▶ [Problem to work on]
Return every line from the records below in which the word "utilizar" is found.

(Data for this exercise Opens)

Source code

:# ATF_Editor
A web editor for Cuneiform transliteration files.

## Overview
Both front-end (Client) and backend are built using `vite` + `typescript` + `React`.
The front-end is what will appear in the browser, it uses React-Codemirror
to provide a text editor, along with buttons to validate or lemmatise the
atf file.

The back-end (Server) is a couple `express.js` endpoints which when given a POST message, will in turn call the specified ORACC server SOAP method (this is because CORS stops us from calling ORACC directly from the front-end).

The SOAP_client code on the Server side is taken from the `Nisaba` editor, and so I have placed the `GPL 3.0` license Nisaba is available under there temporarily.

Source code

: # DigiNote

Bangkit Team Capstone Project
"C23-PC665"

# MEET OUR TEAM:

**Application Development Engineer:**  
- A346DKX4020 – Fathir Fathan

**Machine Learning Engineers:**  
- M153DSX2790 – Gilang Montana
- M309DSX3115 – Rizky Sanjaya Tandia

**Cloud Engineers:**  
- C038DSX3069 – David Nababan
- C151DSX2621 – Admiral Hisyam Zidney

(Data for this exercise Closes)
(Data for this exercise Opens)

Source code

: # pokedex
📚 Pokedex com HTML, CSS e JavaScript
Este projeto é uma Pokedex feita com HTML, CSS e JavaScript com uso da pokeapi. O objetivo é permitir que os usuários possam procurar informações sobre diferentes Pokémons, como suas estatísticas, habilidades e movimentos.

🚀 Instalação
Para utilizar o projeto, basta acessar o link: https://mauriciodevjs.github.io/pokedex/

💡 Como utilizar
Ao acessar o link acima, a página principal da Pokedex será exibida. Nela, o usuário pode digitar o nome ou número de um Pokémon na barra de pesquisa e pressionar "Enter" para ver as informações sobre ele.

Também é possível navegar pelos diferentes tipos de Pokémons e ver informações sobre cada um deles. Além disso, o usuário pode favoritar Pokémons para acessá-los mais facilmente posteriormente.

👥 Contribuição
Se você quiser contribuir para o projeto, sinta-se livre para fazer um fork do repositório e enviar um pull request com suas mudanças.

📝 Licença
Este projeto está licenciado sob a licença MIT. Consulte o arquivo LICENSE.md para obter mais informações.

(Data for this exercise Closes)

▶ [Result]
Para utilizar o projeto, basta acessar o link: https://mauriciodevjs.github.io/pokedex/
💡 Como utilizar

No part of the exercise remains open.